A few months ago, just back from maternity leave, I blogged about how I was feeling so inundated with warning labels.  We had just finished a house renovation, and I’d just had my second child, so the number of warning labels on everything from the new tub to the baby’s carseat were starting to drive me a little batty.  Okay, it could have been the sleep deprivation too, but I did wax poetic on the warning labels issue in that post.

Case in point.  Recently, I received a notice by email and in the mail that there has been a recall on Bumbo Baby Seats.  If you have no idea what I’m talking about, here’s a picture of one of these contraptions before the recall:

Now, I know it looks like a medieval torture device.  It’s not.  It’s one of the best baby products ever invented.  You put your not-quite-sitting-up-infant in the seat and WHAMO!  He can sit up!  The seat is light, and babies love it.  One important thing about this seat, or at least I thought, is that the baby is so wedged into the chair that he can’t tip it over, or tip himself out of it.  Both my sons have used the Bumbo, and neither one has ever tipped out of it.

Even before the recall, there were warnings.  Users are told not to use it in the bathtub or on raised surfaces, and there is also a warning to always watch your baby when he’s in it.  Well, it appears that wasn’t enough.  Apparently, some babies more determined than mine did, in fact, succeed in tipping themselves out of the Bumbo.  So, the company has issued a recall, and this is what the seat looks like since the company added a seatbelt:

And, of course, there is a new warning label to be affixed over the old one, something called “repair kit instructions,” and a video about how to properly use the Bumbo.

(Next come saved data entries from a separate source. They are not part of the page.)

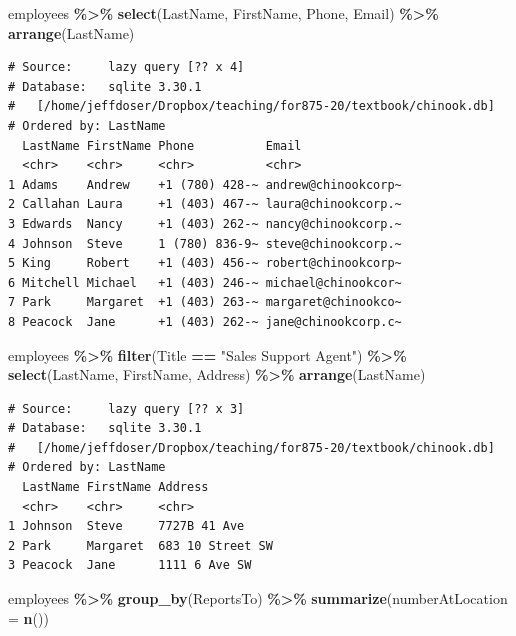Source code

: \documentclass[
]{krantz}
\makeatletter
\newenvironment{Shaded}{\begin{snugshade}}{\end{snugshade}}
\newcommand{\DataTypeTok}[1]{\textcolor[rgb]{0.27,0.27,0.27}{#1}}
\newcommand{\KeywordTok}[1]{\textcolor[rgb]{0.27,0.27,0.27}{\textbf{#1}}}
\newcommand{\NormalTok}[1]{#1}
\newcommand{\OperatorTok}[1]{\textcolor[rgb]{0.43,0.43,0.43}{\textbf{#1}}}
\newcommand{\StringTok}[1]{\textcolor[rgb]{0.5,0.5,0.5}{#1}}
\newenvironment{kframe}{%
\medskip{}
\setlength{\fboxsep}{.8em}
 \def\at@end@of@kframe{}%
 \ifinner\ifhmode%
  \def\at@end@of@kframe{\end{minipage}}%
  \begin{minipage}{\columnwidth}%
 \fi\fi%
 \def\FrameCommand##1{\hskip\@totalleftmargin \hskip-\fboxsep
 \colorbox{shadecolor}{##1}\hskip-\fboxsep
     \hskip-\linewidth \hskip-\@totalleftmargin \hskip\columnwidth}%
 \MakeFramed {\advance\hsize-\width
   \@totalleftmargin\z@ \linewidth\hsize
   \@setminipage}}%
 {\par\unskip\endMakeFramed%
 \at@end@of@kframe}
\renewenvironment{Shaded}{\begin{kframe}}{\end{kframe}}
\makeatother
\begin{document}
\begin{Shaded}
\begin{Highlighting}[]
\NormalTok{employees }\OperatorTok{\%\textgreater{}\%}\StringTok{ }
\StringTok{  }\KeywordTok{select}\NormalTok{(LastName, FirstName, Phone, Email) }\OperatorTok{\%\textgreater{}\%}\StringTok{ }
\StringTok{  }\KeywordTok{arrange}\NormalTok{(LastName)}
\end{Highlighting}
\end{Shaded}

\begin{verbatim}
# Source:     lazy query [?? x 4]
# Database:   sqlite 3.30.1
#   [/home/jeffdoser/Dropbox/teaching/for875-20/textbook/chinook.db]
# Ordered by: LastName
  LastName FirstName Phone          Email              
  <chr>    <chr>     <chr>          <chr>              
1 Adams    Andrew    +1 (780) 428-~ andrew@chinookcorp~
2 Callahan Laura     +1 (403) 467-~ laura@chinookcorp.~
3 Edwards  Nancy     +1 (403) 262-~ nancy@chinookcorp.~
4 Johnson  Steve     1 (780) 836-9~ steve@chinookcorp.~
5 King     Robert    +1 (403) 456-~ robert@chinookcorp~
6 Mitchell Michael   +1 (403) 246-~ michael@chinookcor~
7 Park     Margaret  +1 (403) 263-~ margaret@chinookco~
8 Peacock  Jane      +1 (403) 262-~ jane@chinookcorp.c~
\end{verbatim}

\begin{Shaded}
\begin{Highlighting}[]
\NormalTok{employees }\OperatorTok{\%\textgreater{}\%}\StringTok{ }
\StringTok{  }\KeywordTok{filter}\NormalTok{(Title }\OperatorTok{==}\StringTok{ "Sales Support Agent"}\NormalTok{) }\OperatorTok{\%\textgreater{}\%}\StringTok{ }
\StringTok{  }\KeywordTok{select}\NormalTok{(LastName, FirstName, Address) }\OperatorTok{\%\textgreater{}\%}\StringTok{ }
\StringTok{  }\KeywordTok{arrange}\NormalTok{(LastName)}
\end{Highlighting}
\end{Shaded}

\begin{verbatim}
# Source:     lazy query [?? x 3]
# Database:   sqlite 3.30.1
#   [/home/jeffdoser/Dropbox/teaching/for875-20/textbook/chinook.db]
# Ordered by: LastName
  LastName FirstName Address         
  <chr>    <chr>     <chr>           
1 Johnson  Steve     7727B 41 Ave    
2 Park     Margaret  683 10 Street SW
3 Peacock  Jane      1111 6 Ave SW   
\end{verbatim}

\begin{Shaded}
\begin{Highlighting}[]
\NormalTok{employees }\OperatorTok{\%\textgreater{}\%}\StringTok{ }
\StringTok{  }\KeywordTok{group\_by}\NormalTok{(ReportsTo) }\OperatorTok{\%\textgreater{}\%}\StringTok{ }
\StringTok{  }\KeywordTok{summarize}\NormalTok{(}\DataTypeTok{numberAtLocation =} \KeywordTok{n}\NormalTok{())}
\end{Highlighting}
\end{Shaded}
\end{document}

I know I’m being flippant.  Many infants and children are injured every year when products made for them are misused, or even when they are used properly (thus the recalls).  I’m not trying to trivialize those cases.  I do, however, see this as an example of the common sense filter I talked about in that prior post.

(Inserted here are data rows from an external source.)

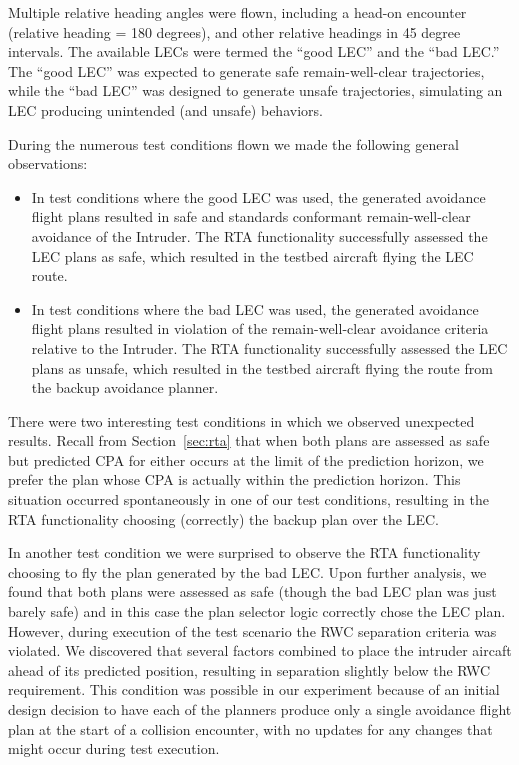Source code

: Multiple relative heading angles were flown, including a head-on encounter (relative heading = 180 degrees), and other relative headings in 45 degree intervals.
The available LECs were termed the ``good LEC'' and the ``bad LEC.''  The ``good LEC'' was expected to generate safe remain-well-clear trajectories, while the ``bad LEC'' was designed to generate unsafe trajectories, simulating an LEC producing unintended (and unsafe) behaviors.  

During the numerous test conditions flown we made the following general observations:
\begin{itemize}
\item In test conditions where the good LEC was used, the generated avoidance flight plans resulted in safe and standards conformant remain-well-clear avoidance of the Intruder.  The RTA functionality successfully assessed the LEC plans as safe, which resulted in the testbed aircraft flying the LEC route.  
\item In test conditions where the bad LEC was used, the generated avoidance flight plans resulted in violation of the remain-well-clear avoidance criteria relative to the Intruder.  The RTA functionality successfully assessed the LEC plans as unsafe, which resulted in the testbed aircraft flying the route from the backup avoidance planner.  
\end{itemize}


There were two interesting test conditions in which we observed unexpected results.  Recall from Section~\ref{sec:rta} that when both plans are assessed as safe but predicted CPA for either occurs at the limit of the prediction horizon, we prefer the plan whose CPA is actually within the prediction horizon.  This situation occurred spontaneously in one of our test conditions, resulting in the RTA functionality choosing (correctly) the backup plan over the LEC.  

In another test condition we were surprised to observe the RTA functionality choosing to fly the plan generated by the bad LEC.  Upon further analysis, we found that both plans were assessed as safe (though the bad LEC plan was just barely safe) and in this case the plan selector logic correctly chose the LEC plan.  However, during execution of the test scenario the RWC separation criteria was violated.  We discovered that several factors combined to place the intruder aircaft ahead of its predicted position, resulting in separation slightly below the RWC requirement.  This condition was possible in our experiment because of an initial design decision to have each of the planners produce only a single avoidance flight plan at the start of a collision encounter, with no updates for any changes that might occur during test execution.  


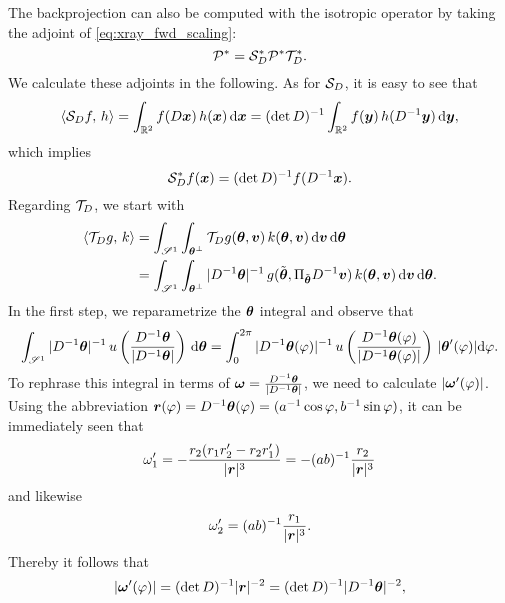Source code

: \documentclass{amsart}
\newcommand*{\Dinv}{{\ensuremath{D^{-1}}}}
\renewcommand*{\phi}{\varphi}
\begin{document}
The backprojection can also be computed with the isotropic operator by taking the adjoint of \eqref{eq:xray_fwd_scaling}:
%
\begin{equation}
 \label{eq:xray_backproj_scaling}
 {\ensuremath{\mathcal{P}}}^* = {\mathcal{S}}_D^* {\mathcal{P}}^* {\mathcal{T}}_D^*.
\end{equation} 
%
We calculate these adjoints in the following. As for ${\mathcal{S}}_D$, it is easy to see that
%
\begin{equation*}
 \INNER{\OPS_D f}{h} = \int_{\RR^2} f(D\Bx)\, h(\Bx)\, \D\Bx = (\det D)^{-1} \int_{\RR^2} f(\By)\, h(\Dinv\By)\, \D\By, 
\end{equation*}
%
which implies
%
\begin{equation}
 \label{eq:vol_scaling_adjoint}
 \OPS_D^* f(\Bx) = (\det D)^{-1} f(\Dinv\Bx).
\end{equation}
%
Regarding ${\mathcal{T}}_D$, we start with
%
\begin{align}
 \INNER{\OPT_D g}{k} 
 &= \int_{\SPHERE^1} \int_{\Btheta^\perp} \OPT_D g(\Btheta, \Bv)\, k(\Btheta, \Bv)\, \D\Bv\, \D\Btheta \notag \\
 \label{eq:proj_scaling_adjoint_step1}
 &= \int_{\SPHERE^1} \int_{\Btheta^\perp} \ABS{\Dinv \Btheta}^{-1}\, g(\tilde\Btheta, \Pi_{\tilde\Btheta} \Dinv\Bv)\, 
 k(\Btheta, \Bv)\, \D\Bv\, \D\Btheta.
\end{align}
%
In the first step, we reparametrize the ${\boldsymbol{\theta}}$ integral and observe that
%
\begin{equation}
 \label{eq:spherint_reparam_step1}
 \int_{\SPHERE^1} \ABS{\Dinv \Btheta}^{-1}\, u\left(\frac{\Dinv\Btheta}{\ABS{\Dinv\Btheta}}\right)\, \D \Btheta = 
 \int_0^{2\pi} \ABS{\Dinv \Btheta(\phi)}^{-1}\, u\left(\frac{\Dinv\Btheta(\phi)}{\ABS{\Dinv\Btheta(\phi)}}\right)\, \ABS{\Btheta'(\phi)} 
 \D\phi. 
\end{equation}
%
To rephrase this integral in terms of $\Bomega = \frac{\Dinv\Btheta}{\ABS{\Dinv\Btheta}}$, we need to calculate $\ABS{\Bomega'(\phi)}$. 
Using the abbreviation $\Br(\phi) = \Dinv\Btheta(\phi) = (a^{-1}\cos\phi, b^{-1}\sin\phi)$, it can be immediately seen that
%
\begin{equation*}
 \omega_1' = - \frac{r_2 (r_1 r_2' - r_2 r_1')}{|{\boldsymbol{r}}|^3} = -(ab)^{-1} \frac{r_2}{|{\boldsymbol{r}}|^3}
\end{equation*}
%
and likewise
%
\begin{equation*}
 \omega_2' = (ab)^{-1} \frac{r_1}{|{\boldsymbol{r}}|^3}.
\end{equation*}
%
Thereby it follows that 
%
\begin{equation*}
 \ABS{\Bomega'(\phi)} = (\det D)^{-1} \ABS{\Br}^{-2} = (\det D)^{-1} \ABS{\Dinv \Btheta}^{-2},
\end{equation*}
\end{document}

A quick comparison of the warnings included with the Bumbo prove my point.  The warning not to use the Bumbo in the bathtub is quite helpful–the seat resembles another product that is used to help a child sit up in the bathtub, and I can see how someone might confuse the two.  But an instruction not to leave the child unattended?  And a warning not to put a baby in the seat on a raised surface?  Come on folks.  That’s parenting/child care 101.  Those types of warnings are the worst, because they give us an excuse not to think for ourselves.  We get lazy, and believe that we need to be spoon-fed our own common sense.  We should expect–and want–better for ourselves.